Many of the UK’s care homes have been hard hit by the pandemic, with research showing that larger and fuller care homes with fewer staff have higher rates of COVID-19. We speak to researcher Dr Laura Shallcross and Charlotte Oppong-Agyare, communications director of Four Seasons Health Care about why working together and sharing data are crucial to protecting care homes over the months ahead.

It might shock you to learn that although there are around 400,000 people living in 20,000 care homes in the UK, we don’t know much about who they are, their health, or how the pandemic has affected them at a national level.

“The data that exists on care homes nationally is really poor,” explains Dr Laura Shallcross, a Health Data Research UK (HDR UK) Associated Researcher at UCL and leader of the national Vivaldi study looking at COVID-19 infections across 179 UK care homes run by Four Seasons Health Care. “We don’t even know who is living in care homes in the UK, because there is no dataset that tells us that.”

The first results from their collaboration with Four Seasons Health Care, published as a preprint in July 2020, showed that care homes with a larger proportion of their beds filled and a higher ratio of residents to staff had more cases of COVID-19. 

Another study of 189 care homes in Scotland by HDR UK Associated Researcher Professor Bruce Guthrie and his team showed that outbreaks were 20 times more likely in larger facilities. And a report from Public Health England revealed that temporary staff moving between care homes played a role in spreading the virus.

Along with reports of deaths in care homes, the headlines have led to media criticism of the care home sector, particularly for commercial care organisations like Four Seasons. However, Laura feels that without the bravery and transparency of Four Seasons in sharing their data – which many other companies in the sector refused to do – things would be far worse.

“If we don’t have this information, we don’t know what’s going on in care homes, and we can’t do anything to stop infections,” she says, pointing out that we need care homes to be able to share their data without criticism if we want to have any hope of improving the situation. 

Looking for clues in care home data

Unlike many other care home providers, Four Seasons collated daily electronic datasets for its residents right from the start of the pandemic, which meant that it was easier for the research team to extract the necessary data.  
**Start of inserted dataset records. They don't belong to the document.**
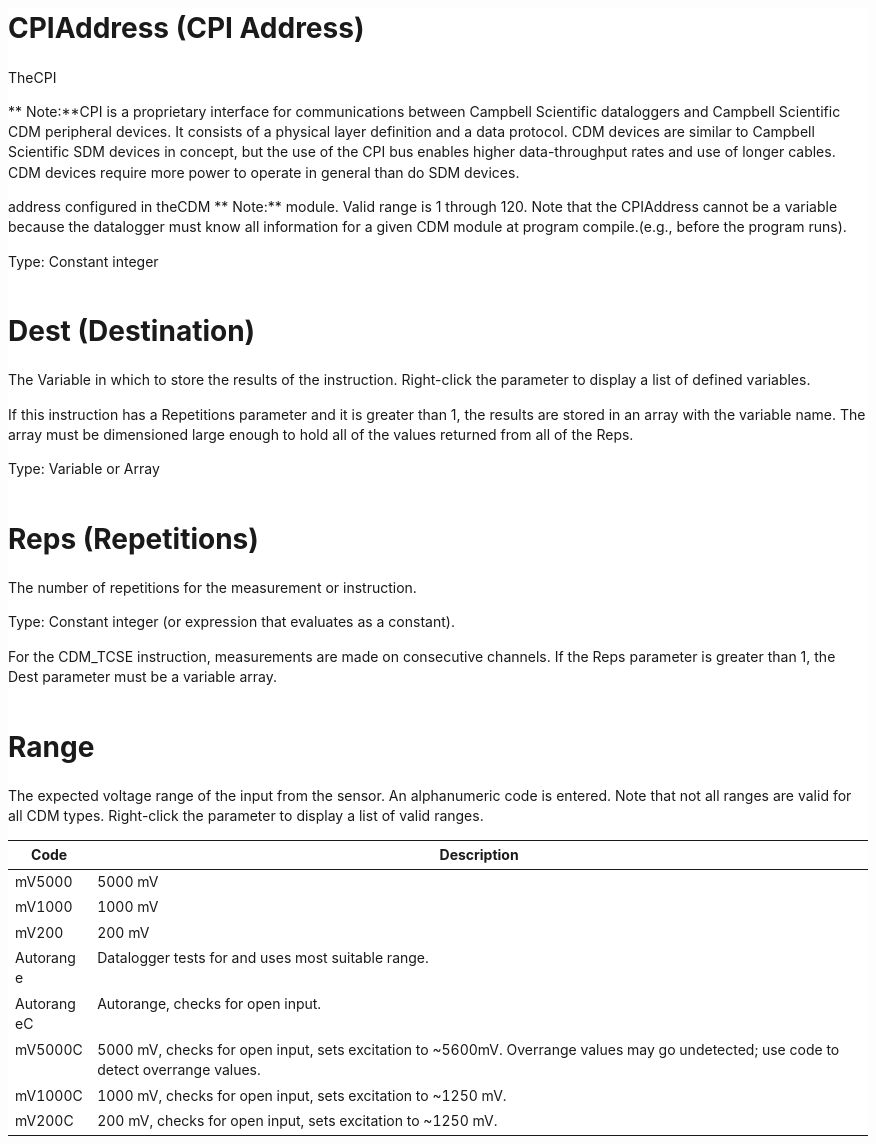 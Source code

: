 # CPIAddress (CPI Address)

TheCPI

** Note:**CPI is a proprietary interface for communications between Campbell Scientific dataloggers and Campbell Scientific CDM peripheral devices. It consists of a physical layer definition and a data protocol. CDM devices are similar to Campbell Scientific SDM devices in concept, but the use of the CPI bus enables higher data-throughput rates and use of longer cables. CDM devices require more power to operate in general than do SDM devices.

address configured in theCDM ** Note:** module. Valid range is 1 through 120. Note that the CPIAddress cannot be a variable because the datalogger must know all information for a given CDM module at program compile.(e.g., before the program runs).

Type: Constant integer

# Dest (Destination)

The Variable in which to store the results of the instruction. Right-click the parameter to display a list of defined variables.

If this instruction has a Repetitions parameter and it is greater than 1, the results are stored in an array with the variable name. The array must be dimensioned large enough to hold all of the values returned from all of the Reps.

Type: Variable or Array

# Reps (Repetitions)

The number of repetitions for the measurement or instruction.

Type: Constant integer (or expression that evaluates as a constant).

For the CDM_TCSE instruction, measurements are made on consecutive channels. If the Reps parameter is greater than 1, the Dest parameter must be a variable array.

# Range

The expected voltage range of the input from the sensor. An alphanumeric code is entered. Note that not all ranges are valid for all CDM types. Right-click the parameter to display a list of valid ranges.

| Code       | Description                                                                                                                          |
| ---------- | ------------------------------------------------------------------------------------------------------------------------------------ |
| mV5000     | 5000 mV                                                                                                                              |
| mV1000     | 1000 mV                                                                                                                              |
| mV200      | 200 mV                                                                                                                               |
| Autorange  | Datalogger tests for and uses most suitable range.                                                                                   |
| AutorangeC | Autorange, checks for open input.                                                                                                    |
| mV5000C    | 5000 mV, checks for open input, sets excitation to ~5600mV. Overrange values may go undetected; use code to detect overrange values. |
| mV1000C    | 1000 mV, checks for open input, sets excitation to ~1250 mV.                                                                         |
| mV200C     | 200 mV, checks for open input, sets excitation to ~1250 mV.                                                                          |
This system enabled them to record the number of suspected and confirmed COVID-19 infections across all homes and track the spread of the disease early in the pandemic, providing incredibly valuable data on the progression of the pandemic before testing was widely available. 

The data collected by Four Seasons was vital for the Vivaldi team’s analysis, which showed the scale of the problem of COVID across their homes and highlighted which factors made infections more likely, including high occupancy. 

Four Seasons communications director Charlotte Oppong-Agyare says that they are glad they took part in the study, despite the criticism they have received. Importantly, the results have helped shape the company’s response to the pandemic, along with government and local guidelines. But she believes it is essential to see the study in the context of the real life experiences of care home staff and residents. 

“Care home residents are some of the most vulnerable people in society, as many are well over the age of 80 and have underlying health conditions. In that sense, it is understandable that the number of excess deaths increased early in the pandemic, but it was still very upsetting. It reminds us of the need to continue to go above and beyond to look after our residents, and to identify more innovative ways of preventing infection,” says Charlotte, who adds that death rates at their homes have now fallen to below normal levels.

Undeterred, Four Seasons Health Care is now collaborating with Laura and her colleagues on a second study looking at the proportion of residents and staff that have developed antibodies against COVID-19. The findings will be used to understand how many people living and working in care homes have been infected, and to discover whether people can become immune to COVID-19 and how long this immunity lasts.

“The goal is to understand how many people have antibodies for the disease, whether they now have immunity, why some care homes get infections, and others don’t, and what we can do to prevent the spread of infection moving forward,” says Laura. 

The early results so far show that in some homes nearly everyone has antibodies, while in others, nobody has them. But in general, antibody levels in care homes are higher than in the general population. This result didn’t come as a surprise. 

“The environment of care homes, with staff and new residents coming in all the time and people coming back in from hospital means it’s comparatively easy for infection to get in,” Laura explains. 

Laura hopes that her work will bring attention to how inadequate our data collection systems are in care homes in the UK, with some homes still keeping all their records on paper. 

“We really need good data from care homes to identify problems, improve investment and increase the quality of care in homes, and this needs to be embedded across the whole sector as standard,” she says. “We’ve got excellent data from hospitals, but we need the equivalent systems for data from care homes,” she says. 

Charlotte hopes that taking part in studies like Vivaldi will not only encourage other care providers to share and analyse their health data, but will also help the public to see care homes and their staff for what they truly are.

“These are places run and staffed by people who bring improved quality of life to our vulnerable relatives in roles that are hugely demanding,” she says. “This has only become more challenging in the context of COVID-19, and we want to do everything we can to protect our residents and support our team members over the months ahead.”